- What is expected
Exactly the lines from the one holding "ĝentile lasi min" through the final line of the data are wanted, copied as written.

- Records to use
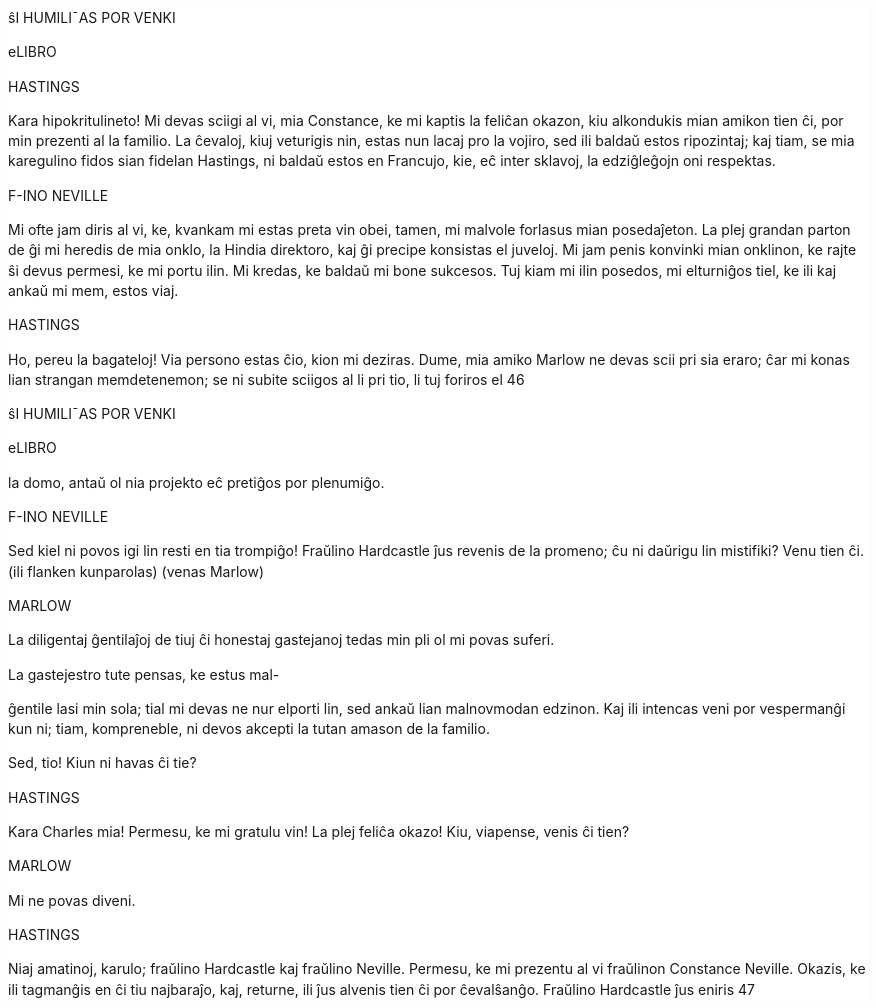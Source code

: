 ŝI HUMILI¯AS POR VENKI

eLIBRO

HASTINGS

Kara hipokritulineto\! Mi devas sciigi al vi, mia Constance, ke mi kaptis la feliĉan okazon, kiu alkondukis mian amikon tien ĉi, por min prezenti al la familio. La ĉevaloj, kiuj veturigis nin, estas nun lacaj pro la vojiro, sed ili baldaŭ estos ripozintaj; kaj tiam, se mia karegulino fidos sian fidelan Hastings, ni baldaŭ estos en Francujo, kie, eĉ inter sklavoj, la edziĝleĝojn oni respektas. 

F-INO NEVILLE

Mi ofte jam diris al vi, ke, kvankam mi estas preta vin obei, tamen, mi malvole forlasus mian posedaĵeton. La plej grandan parton de ĝi mi heredis de mia onklo, la Hindia direktoro, kaj ĝi precipe konsistas el juveloj. Mi jam penis konvinki mian onklinon, ke rajte ŝi devus permesi, ke mi portu ilin. Mi kredas, ke baldaŭ mi bone sukcesos. Tuj kiam mi ilin posedos, mi elturniĝos tiel, ke ili kaj ankaŭ mi mem, estos viaj. 

HASTINGS

Ho, pereu la bagateloj\! Via persono estas ĉio, kion mi deziras. Dume, mia amiko Marlow ne devas scii pri sia eraro; ĉar mi konas lian strangan memdetenemon; se ni subite sciigos al li pri tio, li tuj foriros el 46

ŝI HUMILI¯AS POR VENKI

eLIBRO

la domo, antaŭ ol nia projekto eĉ pretiĝos por plenumiĝo. 

F-INO NEVILLE

Sed kiel ni povos igi lin resti en tia trompiĝo\! Fraŭlino Hardcastle ĵus revenis de la promeno; ĉu ni daŭrigu lin mistifiki? Venu tien ĉi. \(ili flanken kunparolas\) \(venas Marlow\)

MARLOW

La diligentaj ĝentilaĵoj de tiuj ĉi honestaj gastejanoj tedas min pli ol mi povas suferi. 

La gastejestro tute pensas, ke estus mal-

ĝentile lasi min sola; tial mi devas ne nur elporti lin, sed ankaŭ lian malnovmodan edzinon. Kaj ili intencas veni por vespermanĝi kun ni; tiam, kompreneble, ni devos akcepti la tutan amason de la familio. 

Sed, tio\! Kiun ni havas ĉi tie? 

HASTINGS

Kara Charles mia\! Permesu, ke mi gratulu vin\! La plej feliĉa okazo\! Kiu, viapense, venis ĉi tien? 

MARLOW

Mi ne povas diveni. 

HASTINGS

Niaj amatinoj, karulo; fraŭlino Hardcastle kaj fraŭlino Neville. Permesu, ke mi prezentu al vi fraŭlinon Constance Neville. Okazis, ke ili tagmanĝis en ĉi tiu najbaraĵo, kaj, returne, ili ĵus alvenis tien ĉi por ĉevalŝanĝo. Fraŭlino Hardcastle ĵus eniris 47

- Finished exercise
ĝentile lasi min sola; tial mi devas ne nur elporti lin, sed ankaŭ lian malnovmodan edzinon. Kaj ili intencas veni por vespermanĝi kun ni; tiam, kompreneble, ni devos akcepti la tutan amason de la familio. 

Sed, tio\! Kiun ni havas ĉi tie? 

HASTINGS

Kara Charles mia\! Permesu, ke mi gratulu vin\! La plej feliĉa okazo\! Kiu, viapense, venis ĉi tien? 

MARLOW

Mi ne povas diveni. 

HASTINGS

Niaj amatinoj, karulo; fraŭlino Hardcastle kaj fraŭlino Neville. Permesu, ke mi prezentu al vi fraŭlinon Constance Neville. Okazis, ke ili tagmanĝis en ĉi tiu najbaraĵo, kaj, returne, ili ĵus alvenis tien ĉi por ĉevalŝanĝo. Fraŭlino Hardcastle ĵus eniris 47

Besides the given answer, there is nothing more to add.